Backgrounds:Cleidocranial dysplasia (CCD, MIM 119600) is a rare hereditary skeletal disorder. Its disease rate at birth is about 1:100 000. CCD is a dominantly inherited disease and the locus has been mapped to chromosome 6q21. Previous study shows that heterozygous mutations including insertions and deletions are the main cause of CCD. Besides, CCD shows strong penetrance and apparente familial aggregation. There is no obvious difference between male and female patients. CCD is characterized by patent fontanelles, wide cranial sutures, hypoplasia of clavicles, short stature, supernumerary teeth, and other skeletal anomalies. These skeletal anomalies may cause both mentally and physically prodigious pains.
     Objective:To further explore the molecular pathogenesis of cleidocranial dysplasia by gene mutation studying of the two collected CCD pedigrees.
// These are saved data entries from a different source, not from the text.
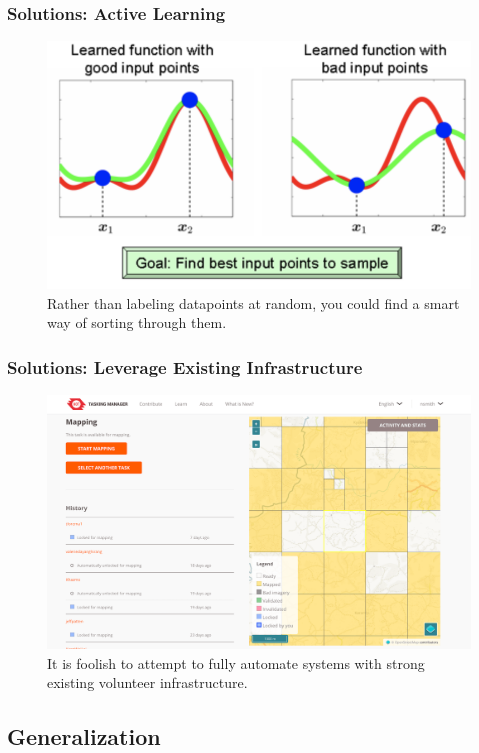 \documentclass[10pt,mathserif]{beamer}
\begin{document}
\begin{frame}
  \frametitle{Solutions: Active Learning}
  \begin{figure}[ht]
    \centering
    \includegraphics[options]{figures/active_learning}
    \caption{Rather than labeling datapoints at random, you could find a smart
      way of sorting through them. \label{fig:label} }
  \end{figure}
\end{frame}

\begin{frame}
  \frametitle{Solutions: Leverage Existing Infrastructure}
  \begin{figure}[ht]
    \centering
    \includegraphics[options]{figures/hotosm}
    \caption{It is foolish to attempt to fully automate systems with strong
      existing volunteer infrastructure. \label{fig:label} }
  \end{figure}
\end{frame}

\subsection{Generalization}
\label{subsec:label}
\end{document}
     Methods:A sporadic patient and a four-generation family with the clinical diagnosis of cleidocranial dysplasia was investigated in this study. Genomic DNA was extracted from peripheral blood samples of each selected family member. Direct sequencing of the PCR products of the coding region of RUNX2 gene was used to identify the mutations. We used denaturing high-performance liquid chromatography (DHPLC) to exclude the possibility of happening of the sequenced mutation in unrelated normal individuals. And then detections of fluorescence in situ hybridization (FISH) and whole genome copy number analysis were applied on those patients whose sequenced region was wild type.
     Results:In each patient of the four-generation pedigree 1, a de novo heterozygous point mutation, cDNA 507 del C, was detected in RUNX2 exon 2. And a 3.5Mb large heterozygous deletion including the whole region of RUNX2 was firstly indicated on the sporadic patient of pedigree 2 through FISH, and then determined by CNV analysis.
     Conclusions:The sequenced heterozygous point mutation c.507delC in pedigree 1 caused a premature termination in RUNX2 protein. And in pedigree 2, the detected 3.5Mb large deletion caused a complete loss of RUNX2 function. These two novel genome variations are respectively etiological factors of two pedigrees. The identification of the novel mutations further expands the mutation spectrum, and will contribute to prenatal molecular diagnosis and preimplantation genetic diagnosis.